The following discussion focuses on the properties and uses of four groups of H₁ receptor antagonists. Chlorpheniramine, clemastine, dimenhydrinate, diphenhydramine, hydroxyzine, meclizine, and promethazine are examples of first-generation drugs. Cetirizine, fexofenadine, loratadine, and desloratadine are examples of second-generation drugs. Drugs in these two groups are administered orally or parenterally. A major difference in the two groups is that the first-generation antihistamines are distributed to the CNS and can cause sedation, whereas the second-generation antihistamines do not cross the blood-brain barrier significantly. Azelastine is an example of an intranasal antihistamine, and levocabastine, ketotifen, epinastine, and olopatadine are used for ophthalmic treatment.

MECHANISMS AND PHARMACOKINETICS

The H₁ antihistamines contain an alkylamine group that resembles the side chain of histamine and permits them to bind to the H₁ receptor and act as competitive receptor antagonists. The drugs can block most of the effects of histamine on vascular smooth muscles and nerves and thereby prevent or counteract allergic reactions.

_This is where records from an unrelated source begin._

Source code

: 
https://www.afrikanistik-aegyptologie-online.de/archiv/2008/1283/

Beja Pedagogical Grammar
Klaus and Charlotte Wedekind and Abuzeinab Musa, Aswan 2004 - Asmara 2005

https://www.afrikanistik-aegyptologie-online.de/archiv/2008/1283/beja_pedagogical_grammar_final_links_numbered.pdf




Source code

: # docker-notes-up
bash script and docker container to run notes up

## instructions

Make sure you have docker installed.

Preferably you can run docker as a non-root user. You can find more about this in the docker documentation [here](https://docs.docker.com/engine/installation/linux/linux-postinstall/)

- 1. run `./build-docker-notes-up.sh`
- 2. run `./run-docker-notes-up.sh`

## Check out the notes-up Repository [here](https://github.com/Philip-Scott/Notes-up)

When antihistamines are administered orally, they are rapidly absorbed and are widely distributed to tissues. Many of them are extensively metabolized in the liver by cytochrome P450 enzymes. Hydroxyzine has an active metabolite that is also available as the drug, cetirizine, and this drug is excreted unchanged in the urine and feces.

Azelastine is an H₁ antihistamine that is marketed as a nasal spray for the treatment of allergic rhinitis. It blocks H₁ receptors and inhibits the release of histamine from mast cells, and it is much more potent than either sodium cromoglycate or theophylline in its inhibition. The systemic bioavailability of azelastine following intranasal administration is about 40%, and the plasma half-life is about 22 hours. Azelastine is metabolized by cytochrome P450 enzymes to an active metabolite, desmethylazelastine, a substance whose plasma concentrations are 20% to 30% of azelastine concentrations. Azelastine and its principal metabolite are both H₁ receptor antagonists. The unchanged drug and its active metabolite are excreted primarily in the feces.

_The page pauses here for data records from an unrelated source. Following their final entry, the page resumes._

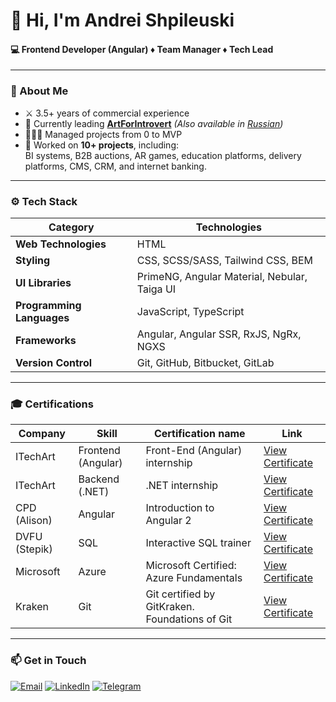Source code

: # 👋 Hi, I'm Andrei Shpileuski

#### 💻 Frontend Developer (Angular) ♦ Team Manager ♦ Tech Lead

---

### 📝 About Me

- ⚔️ 3.5+ years of commercial experience
- 🔭 Currently leading **[ArtForIntrovert](https://new.artforintrovert.com)** *(Also available in [Russian](https://new.artforintrovert.ru))*
- 👨🏻‍💼 Managed projects from 0 to MVP
- 💼 Worked on **10+ projects**, including:  
  BI systems, B2B auctions, AR games, education platforms, delivery platforms, CMS, CRM, and internet banking.

---

### ⚙️ Tech Stack

| **Category**              | **Technologies**                             |
|---------------------------|----------------------------------------------|
| **Web Technologies**      | HTML                                         |
| **Styling**               | CSS, SCSS/SASS, Tailwind CSS, BEM            |
| **UI Libraries**          | PrimeNG, Angular Material, Nebular, Taiga UI |
| **Programming Languages** | JavaScript, TypeScript                       |
| **Frameworks**            | Angular, Angular SSR, RxJS, NgRx, NGXS       |
| **Version Control**       | Git, GitHub, Bitbucket, GitLab               |

---

### 🎓 Certifications

| **Company**   | **Skill**          | **Certification name**                         | **Link**                                                                                               |
|---------------|--------------------|------------------------------------------------|--------------------------------------------------------------------------------------------------------|
| ITechArt      | Frontend (Angular) | Front-End (Angular) internship                 | [View Certificate](https://drive.google.com/file/d/1a1lhUDimhxikYQpQtbVJIvgp5nLpDGVe/view?usp=sharing) |
| ITechArt      | Backend (.NET)     | .NET internship                                | [View Certificate](https://drive.google.com/file/d/184t0nJa95EsoxDpkbdDYkxOgigpKeN6W/view?usp=sharing) |
| CPD (Alison)  | Angular            | Introduction to Angular 2                      | [View Certificate](https://drive.google.com/file/d/1yVywbdeaG4axxlibvh2Uqgi_UuKlsKzo/view?usp=sharing) |
| DVFU (Stepik) | SQL                | Interactive SQL trainer                        | [View Certificate](https://drive.google.com/file/d/1IpM-35NWf2VWpcK5_NGFXC3btYGzAUeE/view?usp=sharing) |
| Microsoft     | Azure              | Microsoft Certified: Azure Fundamentals        | [View Certificate](https://drive.google.com/file/d/1_D9UnSw2ZLZp3oozcVTmbkg8StLMDF65/view?usp=sharing) |
| Kraken        | Git                | Git certified by GitKraken. Foundations of Git | [View Certificate](https://drive.google.com/file/d/1ZGvj8HKk6aVM-7BmlQMpwMEEFs-4R2sW/view?usp=sharing) |

---

### 📫 Get in Touch

[![Email](https://img.shields.io/badge/Gmail-D14836?style=for-the-badge&logo=gmail&logoColor=white)](mailto:shpilevskiy.aa@gmail.com)
[![LinkedIn](https://img.shields.io/badge/LinkedIn-0A66C2?style=for-the-badge&logo=linkedin&logoColor=white)](https://www.linkedin.com/in/andrei-shpileuski/)
[![Telegram](https://img.shields.io/badge/Telegram-2CA5E0?style=for-the-badge&logo=telegram&logoColor=white)](https://t.me/andrei_shpileuski)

PHARMACOLOGIC EFFECTS AND INDICATIONS

The H₁ antihistamines are all equally effective in treating allergies, but they differ markedly in their sedative, antiemetic, and anticholinergic properties (Table 26–2). The second-generation antihistamines cause little or no sedation, so they are often preferred for the treatment of allergies. Antihistamines are usually more effective when administered before exposure to an allergen than afterward. Hence, persons with seasonal allergies, such as allergic rhinitis (see Chapter 27), should take them on a regular basis throughout the allergy season.

TABLE 26–2 Pharmacologic Properties of Selected Histamine H₁ Receptor Antagonists

Histamine H₂ and H₃ Receptor Antagonists

Chapter 28 outlines the properties of H₂ receptor antagonists, which are used primarily to treat peptic ulcer disease. There are presently no approved H₃ receptor agents, although clinical trials are under way (see Selected Readings).

Serotonin Biosynthesis and Release

Serotonin, or 5-hydroxytryptamine (5-HT), is an autacoid and a neurotransmitter that is produced primarily by platelets, enterochromaffin cells in the gut, and neurons. The greatest concentration of serotonin is in the enterochromaffin cells of the gastrointestinal tract. As illustrated in Figure 18–3C, serotonin is synthesized from the amino acid tryptophan and is converted to 5-hydroxyindoleacetic acid (5-HIAA) by monoamine oxidase and aldehyde dehydrogenase. 5-HIAA is then excreted in the urine. Serotonin is concentrated in vesicles within the cell and released by calcium-mediated exocytosis.